Detailed Narrative
Q3 FY26 Performance Highlights and Profitability Turnaround
One Mobikwik achieved profitability in Q3 FY26, reporting an EBITDA of Rs. 15 crores (INR 150 million) with a 5% margin, and a PAT of INR 40 million. This marks a significant year-on-year swing of Rs. 57.6 crores for EBITDA and Rs. 59 crores for PAT. Consolidated total income grew 8% YoY to INR 2,972 million (Rs. 297.2 crores), while contribution profit jumped 76% YoY to INR 1,288 million (Rs. 128.8 crores), driven by improved margins in both payments and financial services.
Robust Growth in Payments Business
The payments segment demonstrated strong performance, with GMV reaching an all-time high of Rs. 481 billion (Rs. 48,100 crores), reflecting a 63% YoY and 11% QoQ growth, marking the 12th consecutive quarter of record GMV. UPI transactions on MobiKwik grew 220% YoY, reaching 3.2 times the volume of the previous year.
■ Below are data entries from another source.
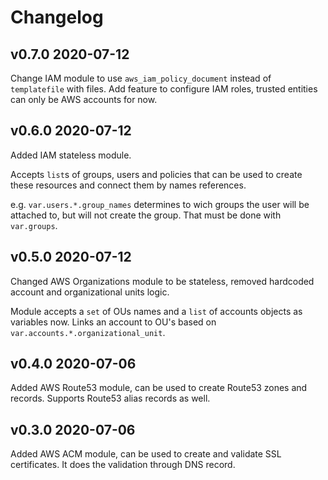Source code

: # Changelog

## v0.7.0 2020-07-12

Change IAM module to use `aws_iam_policy_document` instead of `templatefile` with files.
Add feature to configure IAM roles, trusted entities can only be AWS accounts for now.

## v0.6.0 2020-07-12

Added IAM stateless module. 

Accepts `list`s of groups, users and policies that can be used to create these resources and connect them by names references.

e.g. `var.users.*.group_names` determines to wich groups the user will be attached to, but will not create the group. 
That must be done with `var.groups`.

## v0.5.0 2020-07-12

Changed AWS Organizations module to be stateless, removed hardcoded account and organizational units logic. 

Module accepts a `set` of OUs names and a `list` of accounts objects as variables now. 
Links an account to OU's based on `var.accounts.*.organizational_unit`.  

## v0.4.0 2020-07-06

Added AWS Route53 module, can be used to create Route53 zones and records. Supports Route53 alias records as well. 

## v0.3.0 2020-07-06

Added AWS ACM module, can be used to create and validate SSL certificates. It does the validation through DNS record.
 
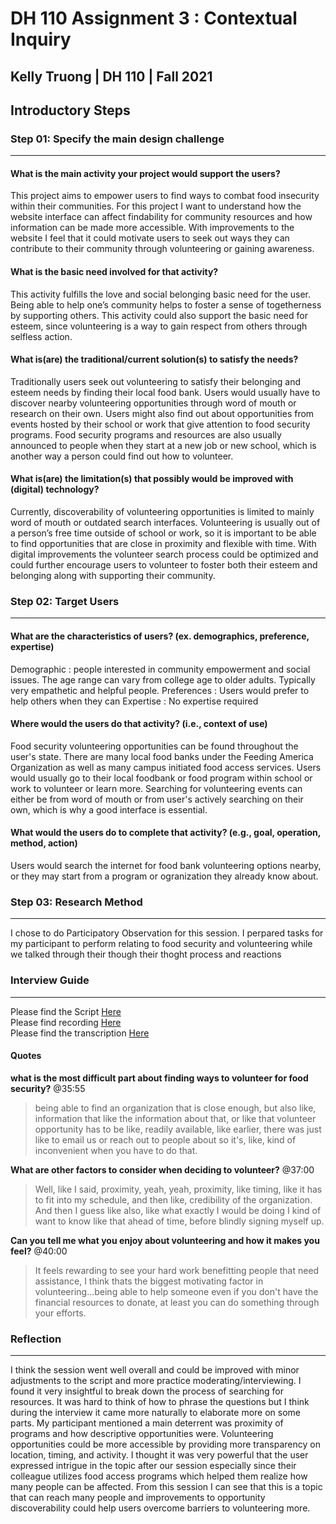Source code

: # DH 110 Assignment 3 : Contextual Inquiry
## Kelly Truong | DH 110 | Fall 2021 

## Introductory Steps
### Step 01: Specify the main design challenge
---
#### What is the main activity your project would support the users?
This project aims to empower users to find ways to combat food insecurity within their communities. For this project I want to understand how the website interface can affect findability for community resources and how information can be made more accessible. With improvements to the website I feel that it could motivate users to seek out ways they can contribute to their community through volunteering or gaining awareness. 

#### What is the basic need involved for that activity?
This activity fulfills the love and social belonging basic need for the user. Being able to help one’s community helps to foster a sense of togetherness by supporting others. This activity could also support the basic need for esteem, since volunteering is a way to gain respect from others through selfless action. 

#### What is(are) the traditional/current solution(s) to satisfy the needs?
Traditionally users seek out volunteering to satisfy their belonging and esteem needs by finding their local food bank. Users would usually have to discover nearby volunteering opportunities through word of mouth or research on their own. Users might also find out about opportunities from events hosted by their school or work that give attention to food security programs. Food security programs and resources are also usually announced to people when they start at a new job or new school, which is another way a person could find out how to volunteer. 

#### What is(are) the limitation(s) that possibly would be improved with (digital) technology?
Currently, discoverability of volunteering opportunities is limited to mainly word of mouth or outdated search interfaces. Volunteering is usually out of a person’s free time outside of school or work, so it is important to be able to find opportunities that are close in proximity and flexible with time. With digital improvements the volunteer search process could be optimized and could further encourage users to volunteer to foster both their esteem and belonging along with supporting their community. 

### Step 02: Target Users
---
#### What are the characteristics of users? (ex. demographics, preference, expertise)
Demographic : people interested in community empowerment and social issues. The age range can vary from college age to older adults. Typically very empathetic and helpful people.
Preferences : Users would prefer to help others when they can
Expertise : No expertise required 

#### Where would the users do that activity? (i.e., context of use)
Food security volunteering opportunities can be found throughout the user's state. There are many local food banks under the Feeding America Organization as well as many campus initiated food access services. Users would usually go to their local foodbank or food program within school or work to volunteer or learn more. Searching for volunteering events can either be from word of mouth or from user's actively searching on their own, which is why a good interface is essential.

#### What would the users do to complete that activity? (e.g., goal, operation, method, action)
Users would search the internet for food bank volunteering options nearby, or they may start from a program or ogranization they already know about.

### Step 03: Research Method
---
I chose to do Participatory Observation for this session. I perpared tasks for my participant to perform relating to food security and volunteering while we talked through their though their thoght process and reactions

### Interview Guide
---
Please find the Script [Here](https://docs.google.com/document/d/1Hj1_Q_y1zP2g5Ni07JpClTwOxjWVTv4QL2l7_-XNKbM/edit?usp=sharing) <br>
Please find recording [Here](https://drive.google.com/file/d/1nNCfvS1MO45w7sJPNSHyVw0R72WQAN2-/view?usp=sharing) <br>
Please find the transcription [Here](https://drive.google.com/file/d/1bJ6dHA0QZm7vJwBZA8WG-DN9bJLMyTTg/view?usp=sharing) <br>

#### Quotes
<b>what is the most difficult part about finding ways to volunteer for food security?</b> @35:55
> being able to find an organization that is close enough, but also like, information that like the information about that, or like that volunteer opportunity has to be like, readily available, like earlier, there was just like to email us or reach out to people about so it's, like, kind of inconvenient when you have to do that.

<b>What are other factors to consider when deciding to volunteer?</b> @37:00
> Well, like I said, proximity, yeah, yeah, proximity, like timing, like it has to fit into my schedule, and then like, credibility of the organization. And then I guess like also, like what exactly I would be doing I kind of want to know like that ahead of time, before blindly signing myself up.

<b>Can you tell me what you enjoy about volunteering and how it makes you feel?</b> @40:00
>It feels rewarding to see your hard work benefitting people that need assistance, I think thats the biggest motivating factor in volunteering...being able to help someone even if you don't have the financial resources to donate, at least you can do something through your efforts.

### Reflection
---
I think the session went well overall and could be improved with minor adjustments to the script and more practice moderating/interviewing. I found it very insightful to break down the process of searching for resources. It was hard to think of how to phrase the questions but I think during the interview it came more naturally to elaborate more on some parts. My participant mentioned a main deterrent was proximity of programs and how descriptive opportunities were. Volunteering opportunities could be more accessible by providing more transparency on location, timing, and activity. I thought it was very powerful that the user expressed intrigue in the topic after our session especially since their colleague utilizes food access programs which helped them realize how many people can be affected. From this session I can see that this is a topic that can reach many people and improvements to opportunity discoverability could help users overcome barriers to volunteering more.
Payments revenue stood at Rs. 223.7 crores, with a net margin of 17 basis points, attributed to strategic investments in UPI and pocket UPI, as well as successful cross-selling of bill payments and wallet services.
Strong Profitability in Financial Services
The financial services segment exhibited robust profitability, with gross profit soaring 405% YoY and 45% QoQ to INR 372 million (Rs. 37.2 crores). Personal loan disbursals reached Rs. 900 crores, with the ZIP EMI product growing 126% YoY. Lending-related expenses saw a significant 57% YoY decline, reflecting enhanced credit quality and collection efficiency. The business operates with an 80% FLDG-led and 20% distribution-led mix, focusing on a risk-first approach.
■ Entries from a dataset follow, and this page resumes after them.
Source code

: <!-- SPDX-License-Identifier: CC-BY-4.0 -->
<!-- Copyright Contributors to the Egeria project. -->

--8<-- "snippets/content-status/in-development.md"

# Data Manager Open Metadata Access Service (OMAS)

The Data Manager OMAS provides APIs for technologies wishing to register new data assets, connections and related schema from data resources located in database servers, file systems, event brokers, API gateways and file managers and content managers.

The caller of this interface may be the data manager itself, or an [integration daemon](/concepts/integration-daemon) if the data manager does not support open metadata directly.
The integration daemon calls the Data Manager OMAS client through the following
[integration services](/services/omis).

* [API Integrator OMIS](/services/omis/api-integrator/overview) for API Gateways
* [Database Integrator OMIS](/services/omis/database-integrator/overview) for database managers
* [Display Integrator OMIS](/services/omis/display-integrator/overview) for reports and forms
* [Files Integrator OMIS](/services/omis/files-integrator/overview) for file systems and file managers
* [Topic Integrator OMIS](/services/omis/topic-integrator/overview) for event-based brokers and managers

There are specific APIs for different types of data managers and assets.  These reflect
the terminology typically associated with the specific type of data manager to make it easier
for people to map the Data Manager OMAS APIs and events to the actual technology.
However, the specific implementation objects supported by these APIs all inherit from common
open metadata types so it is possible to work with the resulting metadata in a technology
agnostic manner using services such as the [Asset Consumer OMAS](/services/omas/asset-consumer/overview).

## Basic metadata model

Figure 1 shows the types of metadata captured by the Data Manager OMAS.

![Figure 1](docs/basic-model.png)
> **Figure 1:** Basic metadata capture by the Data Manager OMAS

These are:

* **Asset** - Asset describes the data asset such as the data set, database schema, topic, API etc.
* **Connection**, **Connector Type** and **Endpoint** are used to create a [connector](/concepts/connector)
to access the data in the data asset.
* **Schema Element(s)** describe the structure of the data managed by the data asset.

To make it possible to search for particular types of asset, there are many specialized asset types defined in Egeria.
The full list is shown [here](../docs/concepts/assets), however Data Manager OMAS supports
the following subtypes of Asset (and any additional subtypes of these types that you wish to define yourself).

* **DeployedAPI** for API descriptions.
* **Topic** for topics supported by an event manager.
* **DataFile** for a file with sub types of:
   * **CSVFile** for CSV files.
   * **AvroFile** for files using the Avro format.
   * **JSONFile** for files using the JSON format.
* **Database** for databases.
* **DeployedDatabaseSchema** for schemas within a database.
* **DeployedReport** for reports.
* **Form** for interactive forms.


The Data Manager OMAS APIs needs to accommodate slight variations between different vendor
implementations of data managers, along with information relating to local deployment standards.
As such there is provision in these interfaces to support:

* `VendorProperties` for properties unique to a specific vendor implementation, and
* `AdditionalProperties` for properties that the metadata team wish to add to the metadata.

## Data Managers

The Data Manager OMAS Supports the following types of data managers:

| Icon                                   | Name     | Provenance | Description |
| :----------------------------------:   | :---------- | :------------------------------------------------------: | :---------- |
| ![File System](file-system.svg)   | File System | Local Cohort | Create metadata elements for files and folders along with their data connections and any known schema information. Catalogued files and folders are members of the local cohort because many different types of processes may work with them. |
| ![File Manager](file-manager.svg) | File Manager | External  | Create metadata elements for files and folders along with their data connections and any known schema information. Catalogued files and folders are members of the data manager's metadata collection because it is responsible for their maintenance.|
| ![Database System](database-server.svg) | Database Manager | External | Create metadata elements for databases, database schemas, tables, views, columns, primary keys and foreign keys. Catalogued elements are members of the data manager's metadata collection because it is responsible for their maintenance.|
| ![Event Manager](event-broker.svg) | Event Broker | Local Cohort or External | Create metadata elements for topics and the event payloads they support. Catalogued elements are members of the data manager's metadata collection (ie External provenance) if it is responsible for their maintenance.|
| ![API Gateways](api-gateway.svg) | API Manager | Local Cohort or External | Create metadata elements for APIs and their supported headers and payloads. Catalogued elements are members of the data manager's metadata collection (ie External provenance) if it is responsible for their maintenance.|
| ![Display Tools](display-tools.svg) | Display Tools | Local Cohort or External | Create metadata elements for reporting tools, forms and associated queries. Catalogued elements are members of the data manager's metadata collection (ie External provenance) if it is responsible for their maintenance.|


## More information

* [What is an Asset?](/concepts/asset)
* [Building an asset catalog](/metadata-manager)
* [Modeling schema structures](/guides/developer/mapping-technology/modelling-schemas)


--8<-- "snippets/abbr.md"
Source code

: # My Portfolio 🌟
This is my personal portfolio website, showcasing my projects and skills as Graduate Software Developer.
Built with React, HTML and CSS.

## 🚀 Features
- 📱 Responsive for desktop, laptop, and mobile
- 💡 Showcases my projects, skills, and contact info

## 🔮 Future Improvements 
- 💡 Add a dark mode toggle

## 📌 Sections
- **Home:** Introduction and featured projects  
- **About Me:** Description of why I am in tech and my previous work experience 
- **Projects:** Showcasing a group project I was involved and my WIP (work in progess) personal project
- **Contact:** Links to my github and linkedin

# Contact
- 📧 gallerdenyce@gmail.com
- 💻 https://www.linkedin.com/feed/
Strategic Focus on Merchant Acquiring and Future Growth
Mobikwik is actively building its merchant acquiring business, encompassing both offline devices (EDC, soundboxes) and online payment aggregation via Zaakpay. This segment currently incurs a quarterly burn of Rs. 13-15 crores, with management aiming for breakeven within 2-3 quarters. The strategy involves expanding into underpenetrated Tier 2/3 markets and offering value-added services like merchant loans, which are expected to start showing 'some numbers' in the next financial year.
Margin Outlook and Sustainable Growth Strategy
While the payments net margin reached 17 basis points this quarter, management anticipates a sustainable long-term range of 12-15 basis points, acknowledging the increasing contribution of UPI. In the lending business, the contribution margin was 4.13% this quarter, with a guided sustainable range of 3-4%. The company emphasizes maintaining a stable take rate around 7% and prioritizing credit quality and controlled costs over aggressive growth, aiming for a more stable and sustainable operating model.